FRANK Water in Uttar Pradesh
What's the challenge?
Agra is a city of 1.3 million people, famous for being the home of the Taj Mahal. The city’s water supply is currently dependent on the river Yamuna, which provides a limited supply of polluted, undrinkable water. Those who can afford it purchase bottled water or household filters, whilst people living in one of the city’s 432 slums generally either tap groundwater supplies or depend on private tankers, which bring in water from outside of the city.
Currently, the slums aren't connected to the piped water network, and the groundwater is highly polluted by local industries. Communities in this area depend entirely on water from unregulated private tankers.
What's FRANK Water doing about it?
The project aims to reach 500 households (3000 people) in two particularly marginalised slums with access to a sustainable supply of safe water, along with improved sanitation and drainage.
Working with NGO Partner CURE India over three years, FRANK Water hopes to revive traditional systems of resource management by combining current techniques, including GIS mapping, water testing and participatory learning and action tools, with traditional knowledge of rainwater harvesting, groundwater recharge and water conservation.
Where we're up to
For urban communities, taking ownership of water and sanitation resources is notoriously difficult.

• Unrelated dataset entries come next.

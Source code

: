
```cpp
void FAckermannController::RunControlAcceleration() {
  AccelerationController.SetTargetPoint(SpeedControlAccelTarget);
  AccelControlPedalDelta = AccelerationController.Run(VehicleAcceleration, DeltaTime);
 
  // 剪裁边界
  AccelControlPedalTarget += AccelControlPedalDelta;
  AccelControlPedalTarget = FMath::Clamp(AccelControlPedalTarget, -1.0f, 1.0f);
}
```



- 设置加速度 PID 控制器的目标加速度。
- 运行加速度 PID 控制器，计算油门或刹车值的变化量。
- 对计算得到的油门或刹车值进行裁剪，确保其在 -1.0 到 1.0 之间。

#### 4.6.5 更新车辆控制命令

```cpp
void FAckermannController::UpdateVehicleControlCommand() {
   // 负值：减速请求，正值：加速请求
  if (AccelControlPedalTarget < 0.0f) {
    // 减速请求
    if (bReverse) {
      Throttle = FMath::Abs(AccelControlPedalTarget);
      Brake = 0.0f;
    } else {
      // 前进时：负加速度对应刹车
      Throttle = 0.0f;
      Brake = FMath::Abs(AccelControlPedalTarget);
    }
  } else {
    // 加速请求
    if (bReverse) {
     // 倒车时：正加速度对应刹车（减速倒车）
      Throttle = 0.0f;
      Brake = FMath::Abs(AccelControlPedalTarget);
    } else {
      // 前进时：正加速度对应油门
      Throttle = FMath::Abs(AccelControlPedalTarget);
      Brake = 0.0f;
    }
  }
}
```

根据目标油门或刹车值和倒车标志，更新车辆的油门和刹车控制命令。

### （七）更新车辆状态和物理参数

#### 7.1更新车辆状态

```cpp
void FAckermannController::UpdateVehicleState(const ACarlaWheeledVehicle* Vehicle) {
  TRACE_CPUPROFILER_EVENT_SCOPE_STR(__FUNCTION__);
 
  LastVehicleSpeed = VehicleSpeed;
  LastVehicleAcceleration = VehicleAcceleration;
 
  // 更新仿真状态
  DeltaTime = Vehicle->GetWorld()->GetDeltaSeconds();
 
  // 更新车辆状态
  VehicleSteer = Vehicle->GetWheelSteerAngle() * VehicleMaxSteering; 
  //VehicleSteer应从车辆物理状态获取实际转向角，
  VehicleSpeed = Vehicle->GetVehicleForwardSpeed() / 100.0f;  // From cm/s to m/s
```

Despite this, we've made some good progress over the last year, supporting 15 households and one large school to fit rainwater harvesting systems which store, filter and redistribute water to taps across the communities. We've worked with communities to establish six groups of community ambassadors.
- Groups have set up a solid waste collection and disposal system for residents.
- They’ve cleared and re-planted Bagichi Park to make it suitable for children to play.
- They’ve taken responsibility to clean up a large communal pond that, once dredged, will help recharge groundwater stores.
- They’ve set up an art group for young women. At first glance, it’s nothing to do with water, but in some places, women rarely leave home. Attending this group not only improves their confidence and sense of empowerment but it provides a space in which girls can receive information and instruction on menstrual hygiene management.